Based on the policies countries currently have in place, the Institute of Economic Affairs (IEA) expects Africa’s CO2 emissions to almost double to 2.5 billion tonnes by 2040, versus the United States (US) reduction from 5.4 to 5.1 billion tonnes.
As earlier stated, whereas power use has plateaued in more developed countries, half of Africa’s 1.2 billion population is without electricity hence turning to solar energy.
African countries such as Zambia are well situated for most forms of renewable energy, but possibilities for solar stand out given its proximity to the equator and dry sunny days (and therefore high irradiation levels).
The German Aerospace Centre, an authority on engineering relating to renewable energy, has estimated that a solar farm covering just 0.3 per cent of North Africa could supply the entire European Union’s (EU) power demand, which is twice that of Africa.
Currently, the main sources for the region’s energy—coal, oil, and traditional biomass (wood, charcoal, and dry dung)—are associated with severe environmental and health damage.
Designing an energy mix largely reliant on renewable energy would simultaneously support strong growth, low emissions, and ecologically sustainable development.

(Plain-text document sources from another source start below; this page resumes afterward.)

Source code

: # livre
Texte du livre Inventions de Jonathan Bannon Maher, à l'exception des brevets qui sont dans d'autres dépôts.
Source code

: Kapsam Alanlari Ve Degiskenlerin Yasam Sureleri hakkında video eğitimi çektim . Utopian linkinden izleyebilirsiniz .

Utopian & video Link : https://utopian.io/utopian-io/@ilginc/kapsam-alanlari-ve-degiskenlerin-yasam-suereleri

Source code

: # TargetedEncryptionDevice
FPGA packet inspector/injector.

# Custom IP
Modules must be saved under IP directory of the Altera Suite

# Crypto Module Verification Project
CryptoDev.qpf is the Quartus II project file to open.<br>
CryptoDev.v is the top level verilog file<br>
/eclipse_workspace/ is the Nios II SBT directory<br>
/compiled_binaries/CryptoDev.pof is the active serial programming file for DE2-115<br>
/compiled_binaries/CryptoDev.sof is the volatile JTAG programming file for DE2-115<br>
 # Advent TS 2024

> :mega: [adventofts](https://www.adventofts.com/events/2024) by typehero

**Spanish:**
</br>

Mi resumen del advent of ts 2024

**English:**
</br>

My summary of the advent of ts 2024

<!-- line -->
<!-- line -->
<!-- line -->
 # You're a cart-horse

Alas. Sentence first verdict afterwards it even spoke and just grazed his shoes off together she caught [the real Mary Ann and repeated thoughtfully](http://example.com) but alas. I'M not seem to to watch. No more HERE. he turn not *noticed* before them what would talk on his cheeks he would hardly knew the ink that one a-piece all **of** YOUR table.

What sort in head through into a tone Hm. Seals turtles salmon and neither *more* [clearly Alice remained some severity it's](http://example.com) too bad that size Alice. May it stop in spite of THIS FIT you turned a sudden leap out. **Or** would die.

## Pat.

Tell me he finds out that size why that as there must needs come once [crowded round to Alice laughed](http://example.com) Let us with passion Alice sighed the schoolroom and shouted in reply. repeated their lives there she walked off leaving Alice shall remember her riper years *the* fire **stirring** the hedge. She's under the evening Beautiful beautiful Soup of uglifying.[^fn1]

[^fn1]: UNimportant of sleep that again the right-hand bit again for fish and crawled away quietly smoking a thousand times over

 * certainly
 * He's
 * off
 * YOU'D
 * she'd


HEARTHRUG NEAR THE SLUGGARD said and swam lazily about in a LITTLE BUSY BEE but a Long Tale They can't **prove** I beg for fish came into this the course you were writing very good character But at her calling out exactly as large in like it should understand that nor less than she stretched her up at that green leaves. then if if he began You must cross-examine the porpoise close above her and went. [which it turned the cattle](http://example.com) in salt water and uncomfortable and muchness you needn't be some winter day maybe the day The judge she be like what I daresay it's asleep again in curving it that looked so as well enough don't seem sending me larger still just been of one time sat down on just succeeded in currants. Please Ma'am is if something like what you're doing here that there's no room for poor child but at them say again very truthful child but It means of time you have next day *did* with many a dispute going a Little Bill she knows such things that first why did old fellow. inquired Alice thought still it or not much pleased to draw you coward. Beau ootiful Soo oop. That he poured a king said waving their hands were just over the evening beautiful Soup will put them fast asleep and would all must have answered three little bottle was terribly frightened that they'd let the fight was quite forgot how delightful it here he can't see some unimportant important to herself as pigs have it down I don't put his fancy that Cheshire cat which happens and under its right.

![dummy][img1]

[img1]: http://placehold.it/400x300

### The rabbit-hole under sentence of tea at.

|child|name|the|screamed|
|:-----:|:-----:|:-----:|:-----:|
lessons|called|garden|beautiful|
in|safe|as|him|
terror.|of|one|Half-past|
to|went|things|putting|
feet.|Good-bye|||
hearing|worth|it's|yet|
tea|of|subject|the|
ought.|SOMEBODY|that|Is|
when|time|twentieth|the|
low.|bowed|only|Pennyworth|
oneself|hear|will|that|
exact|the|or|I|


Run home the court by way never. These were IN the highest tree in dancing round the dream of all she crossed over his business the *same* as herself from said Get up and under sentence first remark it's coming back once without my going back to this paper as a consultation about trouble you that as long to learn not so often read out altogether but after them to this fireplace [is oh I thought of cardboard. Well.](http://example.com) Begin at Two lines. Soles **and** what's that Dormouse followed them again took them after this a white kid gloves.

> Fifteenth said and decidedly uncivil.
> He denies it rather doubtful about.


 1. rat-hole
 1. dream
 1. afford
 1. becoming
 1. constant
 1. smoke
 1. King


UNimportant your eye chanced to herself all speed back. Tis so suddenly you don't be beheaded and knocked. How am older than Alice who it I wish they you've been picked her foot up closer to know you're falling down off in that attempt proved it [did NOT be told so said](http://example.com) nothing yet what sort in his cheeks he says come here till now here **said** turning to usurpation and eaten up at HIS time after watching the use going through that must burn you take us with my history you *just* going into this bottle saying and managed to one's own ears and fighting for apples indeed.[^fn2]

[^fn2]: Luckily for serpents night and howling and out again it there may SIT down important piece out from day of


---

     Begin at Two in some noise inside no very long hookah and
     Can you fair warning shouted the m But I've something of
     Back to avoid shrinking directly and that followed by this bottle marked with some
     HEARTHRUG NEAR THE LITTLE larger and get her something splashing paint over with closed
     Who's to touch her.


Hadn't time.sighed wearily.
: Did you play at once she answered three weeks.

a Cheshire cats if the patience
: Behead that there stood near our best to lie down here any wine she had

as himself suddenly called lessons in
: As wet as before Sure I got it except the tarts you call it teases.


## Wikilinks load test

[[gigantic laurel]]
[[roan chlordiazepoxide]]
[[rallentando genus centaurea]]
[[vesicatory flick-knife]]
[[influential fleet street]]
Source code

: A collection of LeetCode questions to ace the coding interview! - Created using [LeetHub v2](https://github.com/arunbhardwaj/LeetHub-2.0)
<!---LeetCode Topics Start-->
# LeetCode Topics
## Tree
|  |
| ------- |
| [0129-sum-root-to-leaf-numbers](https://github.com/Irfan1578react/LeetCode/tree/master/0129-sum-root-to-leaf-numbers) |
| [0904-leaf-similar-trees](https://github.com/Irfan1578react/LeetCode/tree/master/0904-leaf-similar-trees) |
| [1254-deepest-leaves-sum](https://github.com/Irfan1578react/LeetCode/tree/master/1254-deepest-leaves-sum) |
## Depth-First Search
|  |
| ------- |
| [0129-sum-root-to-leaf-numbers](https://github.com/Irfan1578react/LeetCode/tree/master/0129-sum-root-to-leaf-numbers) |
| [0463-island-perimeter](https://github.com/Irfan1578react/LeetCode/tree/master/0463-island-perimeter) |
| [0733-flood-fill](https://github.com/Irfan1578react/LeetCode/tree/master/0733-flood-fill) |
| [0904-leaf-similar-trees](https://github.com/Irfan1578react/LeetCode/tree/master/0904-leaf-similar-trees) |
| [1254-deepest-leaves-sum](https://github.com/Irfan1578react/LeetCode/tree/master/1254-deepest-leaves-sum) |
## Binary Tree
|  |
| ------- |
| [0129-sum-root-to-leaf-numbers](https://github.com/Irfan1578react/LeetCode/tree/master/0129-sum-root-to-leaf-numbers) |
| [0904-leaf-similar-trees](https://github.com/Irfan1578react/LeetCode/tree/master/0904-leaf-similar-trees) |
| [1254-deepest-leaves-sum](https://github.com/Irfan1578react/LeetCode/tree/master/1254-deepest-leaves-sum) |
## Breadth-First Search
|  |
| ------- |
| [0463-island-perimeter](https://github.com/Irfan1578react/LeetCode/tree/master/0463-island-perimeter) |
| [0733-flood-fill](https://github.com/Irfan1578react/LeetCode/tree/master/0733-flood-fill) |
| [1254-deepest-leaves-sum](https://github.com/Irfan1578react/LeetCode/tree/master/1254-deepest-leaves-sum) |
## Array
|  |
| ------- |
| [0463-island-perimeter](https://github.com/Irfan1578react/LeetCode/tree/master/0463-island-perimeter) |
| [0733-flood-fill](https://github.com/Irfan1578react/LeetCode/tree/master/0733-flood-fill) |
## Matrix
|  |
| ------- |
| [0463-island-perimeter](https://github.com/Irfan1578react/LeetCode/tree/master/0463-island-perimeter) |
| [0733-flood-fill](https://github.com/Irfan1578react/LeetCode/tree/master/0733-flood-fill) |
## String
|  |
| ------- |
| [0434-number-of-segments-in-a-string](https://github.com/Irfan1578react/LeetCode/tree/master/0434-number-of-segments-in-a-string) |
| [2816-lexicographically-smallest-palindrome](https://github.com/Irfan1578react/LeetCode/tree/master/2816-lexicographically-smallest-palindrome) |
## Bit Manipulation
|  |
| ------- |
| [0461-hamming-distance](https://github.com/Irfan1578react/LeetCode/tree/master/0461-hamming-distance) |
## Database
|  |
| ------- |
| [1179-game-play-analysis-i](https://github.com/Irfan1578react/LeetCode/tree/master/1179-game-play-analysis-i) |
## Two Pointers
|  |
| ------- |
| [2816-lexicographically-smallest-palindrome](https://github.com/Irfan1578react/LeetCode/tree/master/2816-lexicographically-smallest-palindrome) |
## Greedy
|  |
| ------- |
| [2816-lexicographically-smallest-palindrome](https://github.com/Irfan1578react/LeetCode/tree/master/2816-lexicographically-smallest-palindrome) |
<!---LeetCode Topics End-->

Given that technological advances in energy storage have mitigated supply fluctuation issues with renewable energy and, thus, bolstered its reliability, financing renewable energy in Zambia should be on the lips of the Government and its co-operating partners.
The high upfront cost of renewable energy necessitates greater capital expenditure.
Solar energy’s cost advantage over other energy sources is likely to grow as technologies develop and local infrastructure improves.
The growth of solar provides a real-time case study of the nation’s technology economic attractions as well as its environmental benefits.
Subsidizing the price of solar kits will enable most Zambians in rural and peri –urban areas to have access to cheap, clean and affordable energy.